=== Begin Enclosure ===
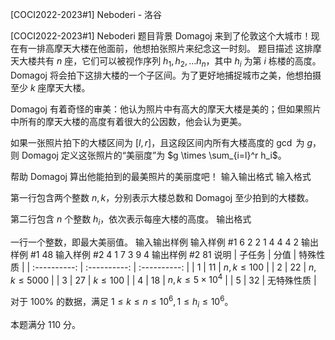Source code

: 



[COCI2022-2023#1] Neboderi - 洛谷














[COCI2022-2023#1] Neboderi
题目背景
Domagoj 来到了伦敦这个大城市！现在有一排高摩天大楼在他面前，他想拍张照片来纪念这一时刻。
题目描述
这排摩天大楼共有 $n$ 座，它们可以被视作序列 $h_1,h_2,...h_n$，其中 $h_i$ 为第 $i$ 栋楼的高度。Domagoj 将会拍下这排大楼的一个子区间。为了更好地捕捉城市之美，他想拍摄至少 $k$ 座摩天大楼。

Domagoj 有着奇怪的审美：他认为照片中有高大的摩天大楼是美的；但如果照片中所有的摩天大楼的高度有着很大的公因数，他会认为更美。

如果一张照片拍下的大楼区间为 $[l,r]$，且这段区间内所有大楼高度的 $\gcd$ 为 $g$，则 Domagoj 定义这张照片的“美丽度”为 $g \times \sum_{i=l}^r h_i$。

帮助 Domagoj 算出他能拍到的最美照片的美丽度吧！
输入输出格式
输入格式

第一行包含两个整数 $n,k$，分别表示大楼总数和 Domagoj 至少拍到的大楼数。

第二行包含 $n$ 个整数 $h_i$，依次表示每座大楼的高度。
输出格式

一行一个整数，即最大美丽值。
输入输出样例
输入样例 #1
6 2
2 1 4 4 4 2
输出样例 #1
48
输入样例 #2
4 1
7 3 9 4
输出样例 #2
81
说明
| 子任务 | 分值 | 特殊性质 |
| :----------: | :----------: | :----------: |
| $1$ | $11$ | $n,k \leq 100$ |
| $2$ | $22$ | $n,k \leq 5000$ |
| $3$ | $27$ | $k \leq 100$ |
| $4$ | $18$ | $n,k \leq 5\times 10^4$ |
| $5$ | $32$ | 无特殊性质 |

对于 $100\%$ 的数据，满足 $1\leq k \leq n \leq 10^6,1\leq h_i \leq 10^6$。

本题满分 $110$ 分。






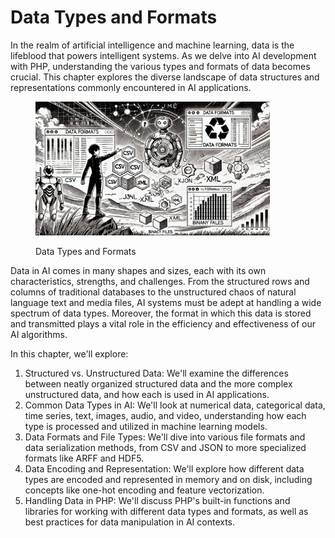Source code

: # Data Types and Formats

In the realm of artificial intelligence and machine learning, data is the lifeblood that powers intelligent systems. As we delve into AI development with PHP, understanding the various types and formats of data becomes crucial. This chapter explores the diverse landscape of data structures and representations commonly encountered in AI applications.

<div align="left">

<figure><img src="../../../.gitbook/assets/image (1) (1) (1) (1) (1) (1) (1) (1) (1).png" alt="" width="375"><figcaption><p>Data Types and Formats</p></figcaption></figure>

</div>

Data in AI comes in many shapes and sizes, each with its own characteristics, strengths, and challenges. From the structured rows and columns of traditional databases to the unstructured chaos of natural language text and media files, AI systems must be adept at handling a wide spectrum of data types. Moreover, the format in which this data is stored and transmitted plays a vital role in the efficiency and effectiveness of our AI algorithms.

In this chapter, we'll explore:

1. Structured vs. Unstructured Data: We'll examine the differences between neatly organized structured data and the more complex unstructured data, and how each is used in AI applications.
2. Common Data Types in AI: We'll look at numerical data, categorical data, time series, text, images, audio, and video, understanding how each type is processed and utilized in machine learning models.
3. Data Formats and File Types: We'll dive into various file formats and data serialization methods, from CSV and JSON to more specialized formats like ARFF and HDF5.
4. Data Encoding and Representation: We'll explore how different data types are encoded and represented in memory and on disk, including concepts like one-hot encoding and feature vectorization.
5. Handling Data in PHP: We'll discuss PHP's built-in functions and libraries for working with different data types and formats, as well as best practices for data manipulation in AI contexts.

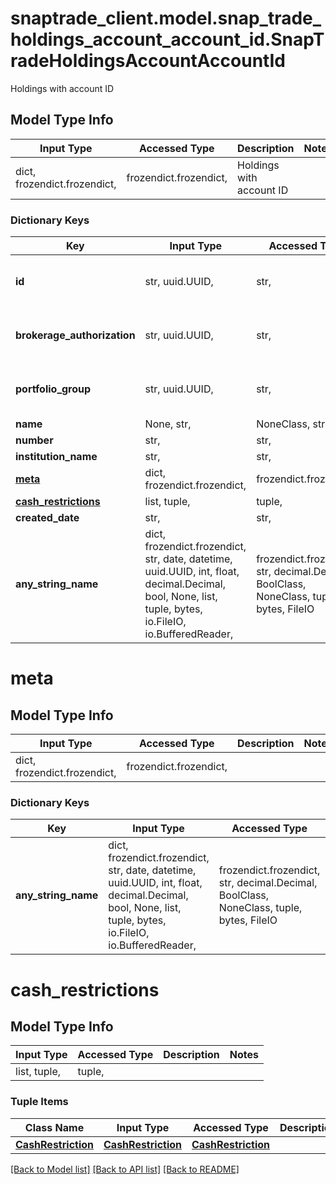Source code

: # snaptrade_client.model.snap_trade_holdings_account_account_id.SnapTradeHoldingsAccountAccountId

Holdings with account ID

## Model Type Info
Input Type | Accessed Type | Description | Notes
------------ | ------------- | ------------- | -------------
dict, frozendict.frozendict,  | frozendict.frozendict,  | Holdings with account ID | 

### Dictionary Keys
Key | Input Type | Accessed Type | Description | Notes
------------ | ------------- | ------------- | ------------- | -------------
**id** | str, uuid.UUID,  | str,  |  | [optional] value must be a uuid
**brokerage_authorization** | str, uuid.UUID,  | str,  |  | [optional] value must be a uuid
**portfolio_group** | str, uuid.UUID,  | str,  |  | [optional] value must be a uuid
**name** | None, str,  | NoneClass, str,  |  | [optional] 
**number** | str,  | str,  |  | [optional] 
**institution_name** | str,  | str,  |  | [optional] 
**[meta](#meta)** | dict, frozendict.frozendict,  | frozendict.frozendict,  |  | [optional] 
**[cash_restrictions](#cash_restrictions)** | list, tuple,  | tuple,  |  | [optional] 
**created_date** | str,  | str,  | Time | [optional] 
**any_string_name** | dict, frozendict.frozendict, str, date, datetime, uuid.UUID, int, float, decimal.Decimal, bool, None, list, tuple, bytes, io.FileIO, io.BufferedReader,  | frozendict.frozendict, str, decimal.Decimal, BoolClass, NoneClass, tuple, bytes, FileIO | any string name can be used but the value must be the correct type | [optional]

# meta

## Model Type Info
Input Type | Accessed Type | Description | Notes
------------ | ------------- | ------------- | -------------
dict, frozendict.frozendict,  | frozendict.frozendict,  |  | 

### Dictionary Keys
Key | Input Type | Accessed Type | Description | Notes
------------ | ------------- | ------------- | ------------- | -------------
**any_string_name** | dict, frozendict.frozendict, str, date, datetime, uuid.UUID, int, float, decimal.Decimal, bool, None, list, tuple, bytes, io.FileIO, io.BufferedReader,  | frozendict.frozendict, str, decimal.Decimal, BoolClass, NoneClass, tuple, bytes, FileIO | any string name can be used but the value must be the correct type | [optional]

# cash_restrictions

## Model Type Info
Input Type | Accessed Type | Description | Notes
------------ | ------------- | ------------- | -------------
list, tuple,  | tuple,  |  | 

### Tuple Items
Class Name | Input Type | Accessed Type | Description | Notes
------------- | ------------- | ------------- | ------------- | -------------
[**CashRestriction**](CashRestriction.md) | [**CashRestriction**](CashRestriction.md) | [**CashRestriction**](CashRestriction.md) |  | 

[[Back to Model list]](../../README.md#documentation-for-models) [[Back to API list]](../../README.md#documentation-for-api-endpoints) [[Back to README]](../../README.md)

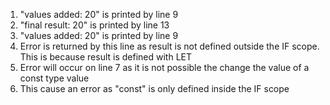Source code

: 1. "values added: 20" is printed by line 9
2. "final result: 20" is printed by line 13
3. "values added: 20" is printed by line 9
4. Error is returned by this line as result is not defined outside the IF scope. This is because result is defined with LET
5. Error will occur on line 7 as it is not possible the change the value of a const type value
6. This cause an error as "const" is only defined inside the IF scope
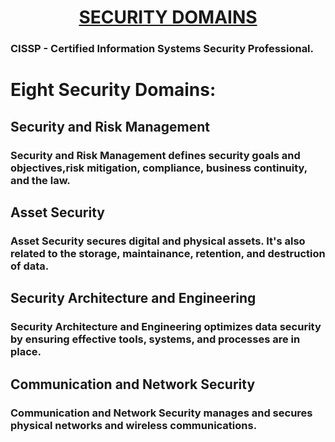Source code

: <h1 style="text-align: center;text-decoration:underline;">SECURITY DOMAINS</h1>

### CISSP - Certified Information Systems Security Professional.

# Eight Security Domains:

## Security and Risk Management
### Security and Risk Management defines security goals and objectives,risk mitigation, compliance, business continuity, and the law.

## Asset Security
### Asset Security secures digital and physical assets. It's also related to the storage, maintainance, retention, and destruction of data.

## Security Architecture and Engineering
### Security Architecture and Engineering optimizes data security by ensuring effective tools, systems, and processes are in place.

## Communication and Network Security
### Communication and Network Security manages and secures physical networks and wireless communications.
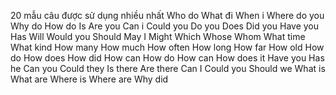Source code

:   20 mẫu câu được sử dụng nhiều nhất 
  Who do
  What đi
  When i
  Where do you
  Why do
  How do
  Is
  Are you
  Can i
  Could you
  Do you
  Does
  Did you
  Have you
  Has
  Will
  Would you
  Should
  May I
  Might
  Which
  Whose
  Whom
  What time
  What kind
  How many
  How much
  How often
  How long
  How far
  How old
  How do
  How does
  How did
  How can
  How do
  How can
  How does it
  Have you
  Has he
  Can you
  Could they
  Is there
  Are there
  Can I
  Could you
  Should we
  What is
  What are
  Where is
  Where are
  Why did
  
  
  
  
  
  
  
  
  
  
  
  
  
  
  
  
  
  
  
  
  
  
  
  
  
  
  
  
  
  
  
  
  
  
  
  
  
  
  
  









































































































































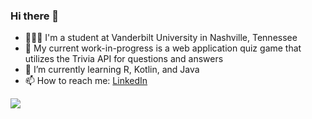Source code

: ### Hi there 👋

<!--
**Lyton505/Lyton505** is a ✨ _special_ ✨ repository because its `README.md` (this file) appears on your GitHub profile.

Here are some ideas to get you started:

- 🔭 I’m currently working on ...
- 🌱 I’m currently learning ..
- 👯 I’m looking to collaborate on ...
- 🤔 I’m looking for help with ...
- 💬 Ask me about ...
- 📫 How to reach me: ...
- 😄 Pronouns: ...
- ⚡ Fun fact: ...
-->

- 👨🏽‍🎓 I'm a student at Vanderbilt University in Nashville, Tennessee
- 🔭 My current work-in-progress is a web application quiz game that utilizes the Trivia API for questions and answers
- 🌱 I’m currently learning R, Kotlin, and Java
- 📫 How to reach me: [LinkedIn](https://www.linkedin.com/in/lytonmhlanga/)


<a href="https://github.com/Lyton505">
  <img align="center" src="https://github-readme-stats.vercel.app/api/top-langs?username=lyton505&layout=compact&langs_count=6&card_width=320"/>
</a>
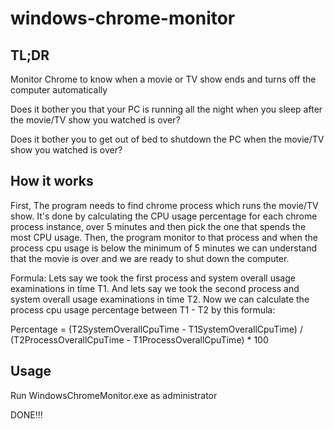 # windows-chrome-monitor
## TL;DR
Monitor Chrome to know when a movie or TV show ends and turns off the computer automatically

Does it bother you that your PC is running all the night when you sleep after the movie/TV show you watched is over?

Does it bother you to get out of bed to shutdown the PC when the movie/TV show you watched is over?

## How it works
First, The program needs to find chrome process which runs the movie/TV show. It's done by calculating 
the CPU usage percentage for each chrome process instance, over 5 minutes and then pick the one that spends the most CPU usage.
Then, the program monitor to that process and when the process cpu usage is below the minimum of 5 minutes
we can understand that the movie is over and we are ready to shut down the computer.

Formula:
Lets say we took the first process and system overall usage examinations in time T1.
And lets say we took the second process and system overall usage examinations in time T2.
Now we can calculate the process cpu usage percentage between T1 - T2 by this formula:

Percentage = (T2SystemOverallCpuTime - T1SystemOverallCpuTime) / (T2ProcessOverallCpuTime - T1ProcessOverallCpuTime) * 100

## Usage
Run WindowsChromeMonitor.exe as administrator

DONE!!!
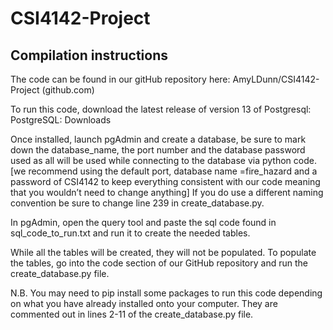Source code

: # CSI4142-Project

## Compilation instructions

The code can be found in our gitHub repository here: AmyLDunn/CSI4142-Project (github.com)

To run this code, download the latest release of version 13 of Postgresql: PostgreSQL: Downloads

Once installed, launch pgAdmin and create a database, be sure to mark down the database_name, the port number and the database password used as all will be used while connecting to the database via python code. [we recommend using the default port, database name =fire_hazard  and a password of CSI4142 to keep everything consistent with our code meaning that you wouldn’t need to change anything] If you do use a different naming convention be sure to change line 239 in create_database.py.

In pgAdmin, open the query tool and paste the sql code found in sql_code_to_run.txt and run it to create the needed tables.

While all the tables will be created, they will not be populated. To populate the tables, go into the code section of our GitHub repository and run the create_database.py file.

N.B. You may need to pip install some packages to run this code depending on what you have already installed onto your computer. They are commented out in lines 2-11 of the create_database.py file.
=== End Enclosure ===
The exact lines from the beginning of the data through the one that contains "如果一张照片拍下的大楼区间为 $[l,r]$，且这段区间内所有大楼高度的 $\gcd$" must be given again, both ends included, and pictures must be left out.

Source code

: 



[COCI2022-2023#1] Neboderi - 洛谷














[COCI2022-2023#1] Neboderi
题目背景
Domagoj 来到了伦敦这个大城市！现在有一排高摩天大楼在他面前，他想拍张照片来纪念这一时刻。
题目描述
这排摩天大楼共有 $n$ 座，它们可以被视作序列 $h_1,h_2,...h_n$，其中 $h_i$ 为第 $i$ 栋楼的高度。Domagoj 将会拍下这排大楼的一个子区间。为了更好地捕捉城市之美，他想拍摄至少 $k$ 座摩天大楼。

Domagoj 有着奇怪的审美：他认为照片中有高大的摩天大楼是美的；但如果照片中所有的摩天大楼的高度有着很大的公因数，他会认为更美。

如果一张照片拍下的大楼区间为 $[l,r]$，且这段区间内所有大楼高度的 $\gcd$ 为 $g$，则 Domagoj 定义这张照片的“美丽度”为 $g \times \sum_{i=l}^r h_i$。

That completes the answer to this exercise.